Do equipment stands have an impact on electronics?


Mechanical grounding or isolation from vibration has been a hot topic as of late.  Many know from experience that footers, stands and other vibration technologies impact things that vibrate a lot like speakers, subs or even listening rooms (my recent experience with an "Energy room").  The question is does it have merit when it comes to electronics and if so why?  Are there plausible explanations for their effect on electronics or suggested measurement paradigms to document such an effect?
agear
Ralph incredibly said to me: " I recommend you get an oscilloscope and look at what waveforms look like. A 'scope allows you to do that."

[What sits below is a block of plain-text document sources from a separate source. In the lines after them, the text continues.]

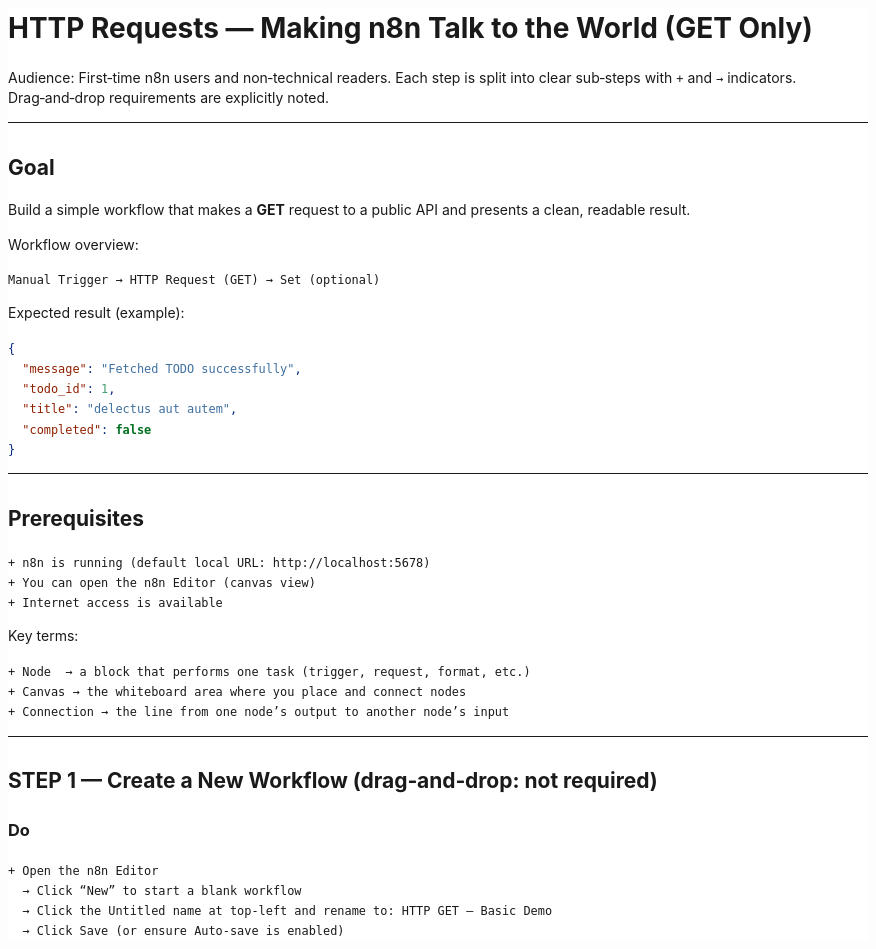 # HTTP Requests — Making n8n Talk to the World (GET Only)

Audience: First‑time n8n users and non‑technical readers. Each step is split into clear sub‑steps with `+` and `→` indicators. Drag‑and‑drop requirements are explicitly noted.

---

## Goal

Build a simple workflow that makes a **GET** request to a public API and presents a clean, readable result.

Workflow overview:
```
Manual Trigger → HTTP Request (GET) → Set (optional)
```

Expected result (example):
```json
{
  "message": "Fetched TODO successfully",
  "todo_id": 1,
  "title": "delectus aut autem",
  "completed": false
}
```

---

## Prerequisites

```text
+ n8n is running (default local URL: http://localhost:5678)
+ You can open the n8n Editor (canvas view)
+ Internet access is available
```

Key terms:
```text
+ Node  → a block that performs one task (trigger, request, format, etc.)
+ Canvas → the whiteboard area where you place and connect nodes
+ Connection → the line from one node’s output to another node’s input
```

---

## STEP 1 — Create a New Workflow  (drag‑and‑drop: not required)

### Do
```text
+ Open the n8n Editor
  → Click “New” to start a blank workflow
  → Click the Untitled name at top‑left and rename to: HTTP GET — Basic Demo
  → Click Save (or ensure Auto‑save is enabled)
```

LOL. Okay, I totally got it now, you win. :->)
Sorry- but its pretty obvious you don't spend time with them, else we would not have been having much of this conversation.
Some people's ego doesn't allow them to contemplate how little of our brains do we use, how little we know. A healthy dose of a psychedelic can help with that.
Plagiarized from Peter Bizlewicz:

"The writer William S. Burroughs once wrote a response to his good friend, poet Alan Ginsberg, who had asked Burroughs why he hadn't dissuaded him beforehand against doing something that resulted in an unpleasant experience for Ginsberg. Burroughs, older and wiser, simply replied that he didn't say anything because "you can't tell anybody anything they don't already know." That's putting it rather in the extreme, but it's another way of saying that some people just don't get it and never will."

Food for thought Ralph.

Best to you,
Dave
Some people's ego doesn't allow them to contemplate how little of our brains do we use, how little we know. A healthy dose of a psychedelic can help with that
Interesting.  Can you elaborate on the last part of that statement?  Ralph (with your perfectly coifed hippy mane) care to add to that line of thinking?